Jacinto Cândido de Mendonça, outro padre da família, também foi deputado provincial nas legislaturas 1852-53, 1854-55, 1856-57, 1858-59, 1860-1861, 1862/63, 1868/69 e 1870/1871.

Afonso José de Mendonça foi deputado provincial na legislatura 1854-55. Mesma legislatura em que Vespasiano A. de Mendonça Sarmento ficou na suplência. Este último era neto do padre Jacinto Cândido de Mendonça.

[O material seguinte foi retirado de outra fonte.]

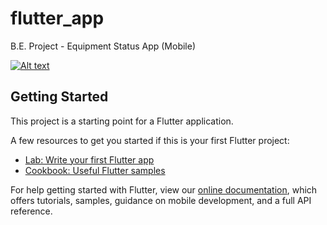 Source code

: # flutter_app

B.E. Project - Equipment Status App (Mobile)

[![Alt text](https://img.youtube.com/vi/PGi_0ebEaGc/0.jpg)](https://www.youtube.com/watch?v=PGi_0ebEaGc)

## Getting Started

This project is a starting point for a Flutter application.

A few resources to get you started if this is your first Flutter project:

- [Lab: Write your first Flutter app](https://flutter.dev/docs/get-started/codelab)
- [Cookbook: Useful Flutter samples](https://flutter.dev/docs/cookbook)

For help getting started with Flutter, view our
[online documentation](https://flutter.dev/docs), which offers tutorials,
samples, guidance on mobile development, and a full API reference.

Tivemos ainda como deputados provinciais José do Rego Barros Mendonça (1858-59), José Antônio Mendonça Júnior (1862-63), Antônio Candido Mendonça (1870-71), Francisco de Vasconcelos Mendonça (1872-73 e 1876-77), Afonso José de Mendonça Uchôa (1882-83 e 1888-89), Jacinto Paes de Mendonça Filho (1882-83, 1884-85, 1886-87 e 1888-89), Bernardo Lindolfo de Mendonça (1888-89) e João Capistrano de Mendonça (1888-89). Pedro Velho Barreto de Mendonça, já no Brasil República, foi eleito deputado estadual para a legislatura 1893-94.

Prefeito Baltazar de Mendonça

Bento Antônio de Mendonça Sobrinho foi deputado geral e representou Alagoas na Câmara Geral nas legislaturas 1885 e 1886-89.

Luiz Antônio Moreira de Mendonça teve participação política durante muitos anos. Deputado provincial nas legislaturas 1870-71, 1872-73, 1876-77 e 1878-79, sempre representando o Partido Conservador. Foi ainda deputado da Câmara Geral na legislatura 1886-89.

Seu filho, Luiz Antônio Moreira de Mendonça Filho, ainda era acadêmico de Medicina quando foi deputado estadual na legislatura de 1913-14 e 1914-15. Estava também entre os deputados estaduais constituintes na legislatura 1935-37.

José de Barros Wanderley de Mendonça foi o político da família a ter mais destaque na virada do século XIX para o XX. Era filho de Jacinto Paes Mendonça e de Francisca de Barros Wanderley.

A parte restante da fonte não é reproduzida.